ASSIGNMENT: Quote exactly the lines spanning from the top of the data below to the line that contains "Others are suggestions", including both.

EXCERPTED RECORDS:

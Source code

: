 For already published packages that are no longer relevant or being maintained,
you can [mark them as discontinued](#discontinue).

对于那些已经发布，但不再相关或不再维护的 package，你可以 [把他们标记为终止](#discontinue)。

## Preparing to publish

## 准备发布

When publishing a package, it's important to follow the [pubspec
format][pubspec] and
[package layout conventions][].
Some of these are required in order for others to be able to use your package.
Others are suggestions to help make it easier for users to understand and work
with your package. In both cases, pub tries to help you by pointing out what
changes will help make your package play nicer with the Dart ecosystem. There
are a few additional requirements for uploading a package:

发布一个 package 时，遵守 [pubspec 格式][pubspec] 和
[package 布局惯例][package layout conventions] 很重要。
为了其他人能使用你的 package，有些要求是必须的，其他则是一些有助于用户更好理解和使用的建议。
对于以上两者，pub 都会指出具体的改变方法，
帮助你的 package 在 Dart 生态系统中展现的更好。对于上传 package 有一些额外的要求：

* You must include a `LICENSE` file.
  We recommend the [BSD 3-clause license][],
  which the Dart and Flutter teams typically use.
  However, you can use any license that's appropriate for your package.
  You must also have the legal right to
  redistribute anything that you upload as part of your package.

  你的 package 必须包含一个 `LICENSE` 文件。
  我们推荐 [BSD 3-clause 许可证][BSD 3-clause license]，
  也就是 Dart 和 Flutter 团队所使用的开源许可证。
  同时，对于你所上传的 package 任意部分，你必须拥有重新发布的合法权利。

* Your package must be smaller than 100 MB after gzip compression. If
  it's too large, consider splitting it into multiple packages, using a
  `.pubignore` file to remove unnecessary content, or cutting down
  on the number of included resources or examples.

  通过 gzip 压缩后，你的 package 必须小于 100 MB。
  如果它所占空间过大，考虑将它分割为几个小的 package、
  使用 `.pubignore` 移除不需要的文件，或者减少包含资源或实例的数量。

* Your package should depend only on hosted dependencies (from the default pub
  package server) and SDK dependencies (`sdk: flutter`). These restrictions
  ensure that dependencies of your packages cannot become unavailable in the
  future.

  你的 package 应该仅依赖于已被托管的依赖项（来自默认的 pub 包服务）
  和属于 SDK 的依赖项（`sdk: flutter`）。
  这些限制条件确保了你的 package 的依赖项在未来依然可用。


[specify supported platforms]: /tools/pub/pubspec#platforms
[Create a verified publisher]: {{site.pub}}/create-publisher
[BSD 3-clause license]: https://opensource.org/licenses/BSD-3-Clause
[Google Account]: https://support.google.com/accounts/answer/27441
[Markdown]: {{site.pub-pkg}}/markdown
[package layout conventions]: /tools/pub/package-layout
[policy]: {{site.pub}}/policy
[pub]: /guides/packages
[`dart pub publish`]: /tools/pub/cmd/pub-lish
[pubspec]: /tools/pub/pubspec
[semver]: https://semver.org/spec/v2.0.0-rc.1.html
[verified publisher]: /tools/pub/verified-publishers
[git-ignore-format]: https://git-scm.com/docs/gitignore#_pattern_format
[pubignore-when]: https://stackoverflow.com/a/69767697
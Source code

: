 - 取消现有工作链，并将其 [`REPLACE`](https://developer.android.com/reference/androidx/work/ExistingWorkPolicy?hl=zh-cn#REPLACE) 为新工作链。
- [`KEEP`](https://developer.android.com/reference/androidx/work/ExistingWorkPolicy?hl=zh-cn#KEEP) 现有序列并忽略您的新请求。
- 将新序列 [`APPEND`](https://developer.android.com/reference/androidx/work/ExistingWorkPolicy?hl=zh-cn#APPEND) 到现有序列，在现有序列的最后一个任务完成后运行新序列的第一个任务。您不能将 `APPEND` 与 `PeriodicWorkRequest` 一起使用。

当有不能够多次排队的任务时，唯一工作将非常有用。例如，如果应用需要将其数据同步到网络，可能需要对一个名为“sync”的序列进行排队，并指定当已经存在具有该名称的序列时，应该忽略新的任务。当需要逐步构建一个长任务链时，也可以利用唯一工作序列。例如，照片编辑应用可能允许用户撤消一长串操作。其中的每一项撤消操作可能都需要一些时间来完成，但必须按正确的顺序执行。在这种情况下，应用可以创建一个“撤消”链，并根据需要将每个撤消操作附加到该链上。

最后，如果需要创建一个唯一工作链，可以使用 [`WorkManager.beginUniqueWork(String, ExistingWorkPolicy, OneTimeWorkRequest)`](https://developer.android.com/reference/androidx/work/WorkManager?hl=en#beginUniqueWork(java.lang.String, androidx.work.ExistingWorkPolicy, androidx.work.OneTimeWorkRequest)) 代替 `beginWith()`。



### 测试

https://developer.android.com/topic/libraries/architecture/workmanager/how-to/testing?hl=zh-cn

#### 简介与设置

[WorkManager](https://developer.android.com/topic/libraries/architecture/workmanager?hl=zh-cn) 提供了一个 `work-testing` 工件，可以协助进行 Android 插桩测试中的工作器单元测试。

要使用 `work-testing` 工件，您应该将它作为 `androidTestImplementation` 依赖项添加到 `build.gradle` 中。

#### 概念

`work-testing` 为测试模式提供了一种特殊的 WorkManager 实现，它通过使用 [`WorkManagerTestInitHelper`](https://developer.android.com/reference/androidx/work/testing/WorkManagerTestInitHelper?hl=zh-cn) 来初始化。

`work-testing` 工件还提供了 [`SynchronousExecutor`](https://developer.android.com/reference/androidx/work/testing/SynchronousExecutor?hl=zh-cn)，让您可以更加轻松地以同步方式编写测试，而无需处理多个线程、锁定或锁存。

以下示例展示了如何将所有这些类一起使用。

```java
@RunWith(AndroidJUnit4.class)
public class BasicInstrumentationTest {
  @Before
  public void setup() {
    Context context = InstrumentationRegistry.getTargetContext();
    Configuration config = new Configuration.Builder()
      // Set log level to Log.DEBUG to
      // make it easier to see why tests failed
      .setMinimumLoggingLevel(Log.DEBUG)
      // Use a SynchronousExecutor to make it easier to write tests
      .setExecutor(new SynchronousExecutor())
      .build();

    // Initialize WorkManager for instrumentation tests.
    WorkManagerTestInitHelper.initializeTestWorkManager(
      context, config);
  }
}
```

EXERCISE RESPONSE:
Source code

: For already published packages that are no longer relevant or being maintained,
you can [mark them as discontinued](#discontinue).

对于那些已经发布，但不再相关或不再维护的 package，你可以 [把他们标记为终止](#discontinue)。

## Preparing to publish

## 准备发布

When publishing a package, it's important to follow the [pubspec
format][pubspec] and
[package layout conventions][].
Some of these are required in order for others to be able to use your package.
Others are suggestions to help make it easier for users to understand and work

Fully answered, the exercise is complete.